Children of the Corno

I see the word corno a lot on social media in different contexts so I thought I’d dig into it a bit.

Corno
Me so corny

Ordinary, standard meanings are pretty straightforward:

  • A horn – ie, what a cow has on its head (you’ll also see “chifre” and “galho” especially in relation to a deer’s antlers, but the distinction between horns and antlers seems a little permeable…?)
  • By extension, various other things that are a bit like horns (antennae, tentacles, bone spurs and so on) will sometimes be referred to as cornos. You’ll also see “corno de abundância” or “corno de Amalteia” for cornucopia, or corno de sapato for shoehorn, for example.
  • A horn on a car (I’ve never seen this in the wild – buzina is the more usual word – but this definition exists in priberam).
  • One of the points at either end of a crescent moon.
  • A kind of plant – careful though, its not what we call corn (that’s milho), but a family of shrubs in the cornacea family.

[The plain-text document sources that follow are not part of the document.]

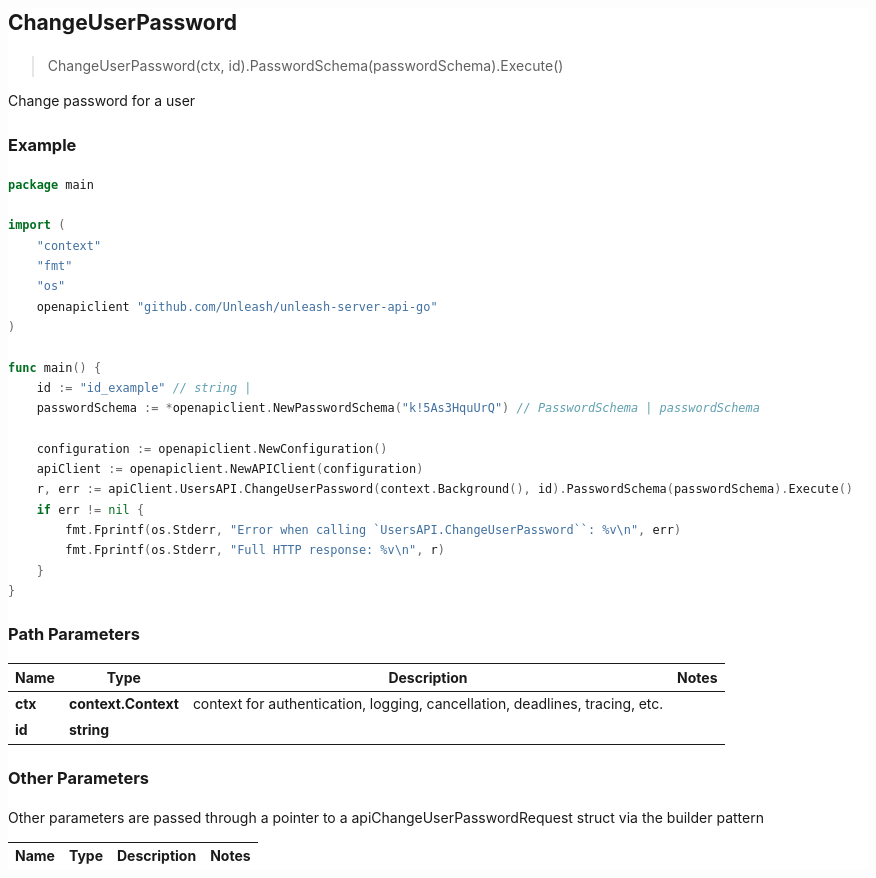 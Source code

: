 
## ChangeUserPassword

> ChangeUserPassword(ctx, id).PasswordSchema(passwordSchema).Execute()

Change password for a user



### Example

```go
package main

import (
    "context"
    "fmt"
    "os"
    openapiclient "github.com/Unleash/unleash-server-api-go"
)

func main() {
    id := "id_example" // string | 
    passwordSchema := *openapiclient.NewPasswordSchema("k!5As3HquUrQ") // PasswordSchema | passwordSchema

    configuration := openapiclient.NewConfiguration()
    apiClient := openapiclient.NewAPIClient(configuration)
    r, err := apiClient.UsersAPI.ChangeUserPassword(context.Background(), id).PasswordSchema(passwordSchema).Execute()
    if err != nil {
        fmt.Fprintf(os.Stderr, "Error when calling `UsersAPI.ChangeUserPassword``: %v\n", err)
        fmt.Fprintf(os.Stderr, "Full HTTP response: %v\n", r)
    }
}
```

### Path Parameters


Name | Type | Description  | Notes
------------- | ------------- | ------------- | -------------
**ctx** | **context.Context** | context for authentication, logging, cancellation, deadlines, tracing, etc.
**id** | **string** |  | 

### Other Parameters

Other parameters are passed through a pointer to a apiChangeUserPasswordRequest struct via the builder pattern


Name | Type | Description  | Notes
------------- | ------------- | ------------- | -------------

But when I see it on social media, it usually means one of two things, depending on whether its singular or plural.

When it’s in the singular, it usually means cuckold, either in the original sense of a man whose wife is unfaithful, or the more modern one of someone who enjoys watching his wife be unfaithful. So when you see it online it’s often by the sort of person who would use the word “cuck” as an insult in English. They tend not to be the loveliest people, I’m afraid.

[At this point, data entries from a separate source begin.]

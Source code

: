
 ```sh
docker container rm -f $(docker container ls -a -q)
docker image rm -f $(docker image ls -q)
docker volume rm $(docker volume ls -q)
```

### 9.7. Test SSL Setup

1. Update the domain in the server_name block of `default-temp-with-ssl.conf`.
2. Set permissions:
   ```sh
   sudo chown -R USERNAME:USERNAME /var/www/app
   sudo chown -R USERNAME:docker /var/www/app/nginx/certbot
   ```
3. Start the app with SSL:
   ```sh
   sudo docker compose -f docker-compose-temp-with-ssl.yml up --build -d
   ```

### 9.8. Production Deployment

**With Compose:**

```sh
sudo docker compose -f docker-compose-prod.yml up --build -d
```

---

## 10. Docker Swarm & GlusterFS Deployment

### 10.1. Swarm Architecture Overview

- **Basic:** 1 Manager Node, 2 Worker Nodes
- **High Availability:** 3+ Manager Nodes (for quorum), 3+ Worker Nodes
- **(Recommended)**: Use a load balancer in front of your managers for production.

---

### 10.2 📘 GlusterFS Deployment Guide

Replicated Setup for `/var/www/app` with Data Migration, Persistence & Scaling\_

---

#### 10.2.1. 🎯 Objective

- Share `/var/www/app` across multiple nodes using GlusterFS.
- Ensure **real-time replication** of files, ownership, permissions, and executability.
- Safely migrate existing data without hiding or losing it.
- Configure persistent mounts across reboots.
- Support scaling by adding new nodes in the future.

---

And in the plural, it usually means the face or head – so “um tiro nos cornos” =a bullet in the head, “levou uma pá nos cornos” = he got hit in the face with a shovel, and you’ll see various combinations of levar/ apanhar/ dar + nos cornos meaning various types of damage being inflicted above the neckline. In some cases it’s figurative – if someone loses a war or an argument or a football match, say.

There’s also “passado dos cornos”, gone in the head, meaning maluco or doido.

Calm down, lad!

So there you go. I hope you have enjoyed this dose of hardcore cornography. I feel like I should set homework for you. Try going in twitter now and searching for the expression “nos cornos”. Browse through a few examples and see if you can work out what the tweeter is trying to imply – whether they’re describing an actual physical injury or just some sort of defeat. Tell me your favourite example in the comments.